Exercise details:
Write out nothing but the lines from the one containing "Django and GAE." through the last line below, both included, and without the pictures.

>>>>>

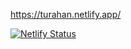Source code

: https://turahan.netlify.app/

[![Netlify Status](https://api.netlify.com/api/v1/badges/2f431c55-4dfe-4abd-9655-46460d21665c/deploy-status)](https://app.netlify.com/sites/turahan/deploys)
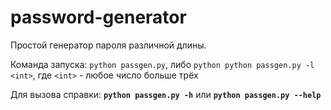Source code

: # password-generator

Простой генератор пароля различной длины.

Команда запуска: `python passgen.py`,
либо `python python passgen.py -l <int>`, где `<int>` - любое число больше трёх

Для вызова справки: **`python passgen.py -h`** или **`python passgen.py --help`**
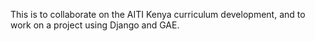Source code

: This is to collaborate on the AITI Kenya curriculum development, and to work on a project using Django and GAE.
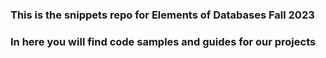 ### This is the snippets repo for Elements of Databases Fall 2023
### In here you will find code samples and guides for our projects 
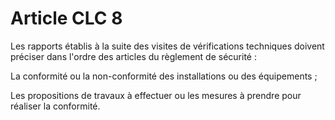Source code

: # Article CLC 8

Les rapports établis à la suite des visites de vérifications techniques doivent préciser dans l'ordre des articles du règlement de sécurité :

La conformité ou la non-conformité des installations ou des équipements ;

Les propositions de travaux à effectuer ou les mesures à prendre pour réaliser la conformité.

<<<<<

Exercise response:
: This is to collaborate on the AITI Kenya curriculum development, and to work on a project using Django and GAE.
 ### This is the snippets repo for Elements of Databases Fall 2023
### In here you will find code samples and guides for our projects 
Source code

: # Article CLC 8

Les rapports établis à la suite des visites de vérifications techniques doivent préciser dans l'ordre des articles du règlement de sécurité :

La conformité ou la non-conformité des installations ou des équipements ;

Les propositions de travaux à effectuer ou les mesures à prendre pour réaliser la conformité.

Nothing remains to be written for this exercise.